Three segment snake °~◝
Four segment snake: °~~◝
Demro (talk) 12:45, 4 May 2016 (UTC)

Could the title text also be a reference to the snake in umwelt? Azule (talk) 05:46, 4 May 2016 (UTC)

Amazon is notorious for being bad at this. Here's a somewhat related Computerphile video. Eno (talk) 06:32, 4 May 2016 (UTC)

Also, funnily enough, the filler text and the snakes were used in medieval (hand-written) manuscripts. Although it's not a snake but usually a nondescript wriggle that could only pass as a snake when you're squinting really hard. For filler text it's usually low-content words like "truly", "verily", "indeed", "without fail", "in truth" or stuff like that. So it's really an old problem with no satisfactory solution developed in hundreds of years... 162.158.85.93 08:19, 4 May 2016 (UTC)

This practice of filling the line with a dingbat carried on into the days of handset letterpress (i.e. up until the early 1900's), although it gradually became more whimsical and so less frequent in serious works.108.162.241.123 12:28, 4 May 2016 (UTC)

In practice you reformulate. Not necessarily insert filler words, but just reorder the sentence enough that justification works. That is assuming the automated justification doesn't work, which will try a combination of multiple methods like word-spacing, letter-spacing and hyphenation. Imagine hyphenating at "de-" instead, but adding a little bit extra letter space in "between", and almost double normal word space between "between" and "de-".162.158.114.222 08:20, 4 May 2016 (UTC)

Reformulating can only be done with the (tacit or explicit) permission of the author. There are situations where rewording would not be allowed.108.162.241.123 12:28, 4 May 2016 (UTC)

While the arabic part is interesting, I don't feel it to be very relevant here. 108.162.249.156 09:11, 4 May 2016 (UTC)

It is relevant because is yet another solution (useful only in Arabic). Demro (talk) 12:47, 4 May 2016 (UTC)
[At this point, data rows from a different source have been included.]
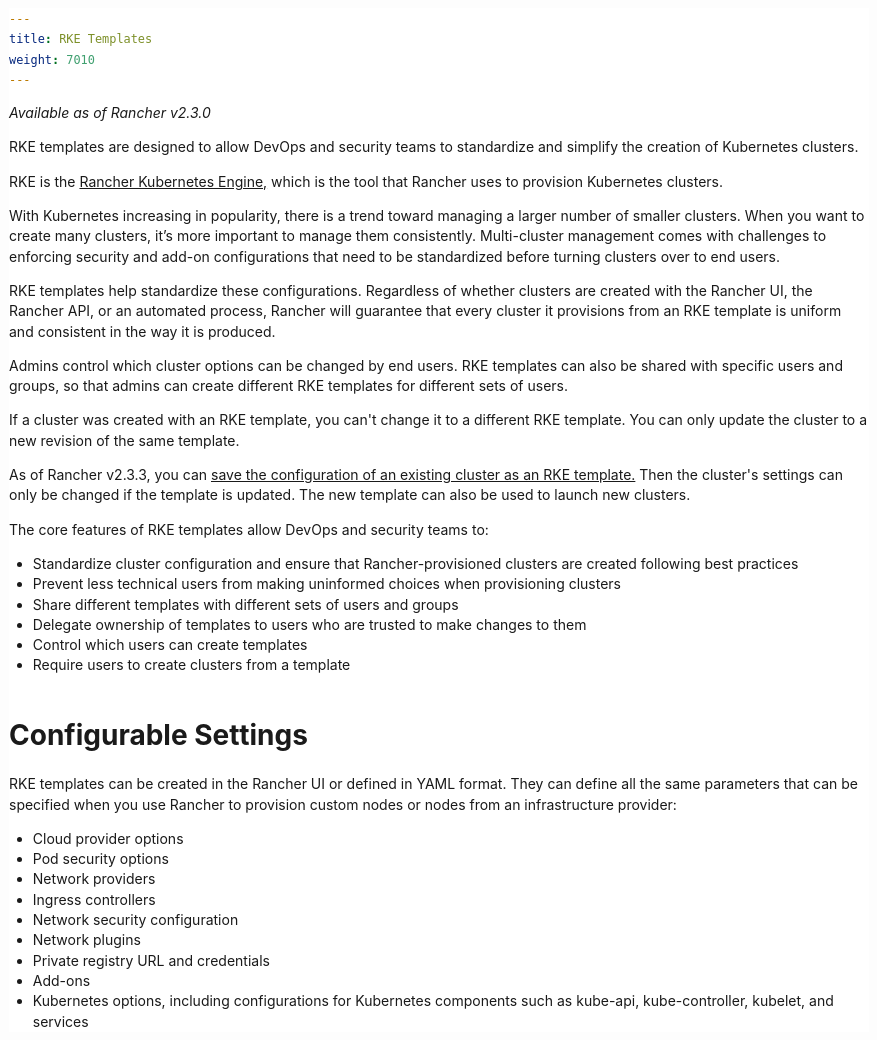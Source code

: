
 ```yaml
---
title: RKE Templates
weight: 7010
---
```


_Available as of Rancher v2.3.0_

RKE templates are designed to allow DevOps and security teams to standardize and simplify the creation of Kubernetes clusters.

RKE is the [Rancher Kubernetes Engine,](https://rancher.com/docs/rke/latest/en/) which is the tool that Rancher uses to provision Kubernetes clusters.

With Kubernetes increasing in popularity, there is a trend toward managing a larger number of smaller clusters. When you want to create many clusters, it’s more important to manage them consistently. Multi-cluster management comes with challenges to enforcing security and add-on configurations that need to be standardized before turning clusters over to end users.

RKE templates help standardize these configurations. Regardless of whether clusters are created with the Rancher UI, the Rancher API, or an automated process, Rancher will guarantee that every cluster it provisions from an RKE template is uniform and consistent in the way it is produced.

Admins control which cluster options can be changed by end users. RKE templates can also be shared with specific users and groups, so that admins can create different RKE templates for different sets of users.

If a cluster was created with an RKE template, you can't change it to a different RKE template. You can only update the cluster to a new revision of the same template.

As of Rancher v2.3.3, you can [save the configuration of an existing cluster as an RKE template.](../how-to-guides/advanced-user-guides/authentication-permissions-and-global-configuration/about-rke1-templates/apply-templates.md#converting-an-existing-cluster-to-use-an-rke-template) Then the cluster's settings can only be changed if the template is updated. The new template can also be used to launch new clusters.

The core features of RKE templates allow DevOps and security teams to:

- Standardize cluster configuration and ensure that Rancher-provisioned clusters are created following best practices
- Prevent less technical users from making uninformed choices when provisioning clusters
- Share different templates with different sets of users and groups
- Delegate ownership of templates to users who are trusted to make changes to them
- Control which users can create templates
- Require users to create clusters from a template

# Configurable Settings

RKE templates can be created in the Rancher UI or defined in YAML format. They can define all the same parameters that can be specified when you use Rancher to provision custom nodes or nodes from an infrastructure provider:

- Cloud provider options
- Pod security options
- Network providers
- Ingress controllers
- Network security configuration
- Network plugins
- Private registry URL and credentials
- Add-ons
- Kubernetes options, including configurations for Kubernetes components such as kube-api, kube-controller, kubelet, and services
Sorry- how do add a [citation needed] in superscript? Transuranium (talk)Transuranium


The "snake" option is actually less out there than the current explanation indicates. Snakes proper were not necessarily the go-to, but the same general strategy (decorative filling) was used heavily in illuminated manuscripts in the medieval period. 162.158.214.217 14:36, 4 May 2016 (UTC)

Came here just to say that. The current explanation needs reworking because that's actually one of the oldest ways of dealing with text justification. Check for example the Book of Kells 162.158.203.141 20:15, 4 May 2016 (UTC)
Modified the explanation accordingly.162.158.214.217 21:44, 4 May 2016 (UTC)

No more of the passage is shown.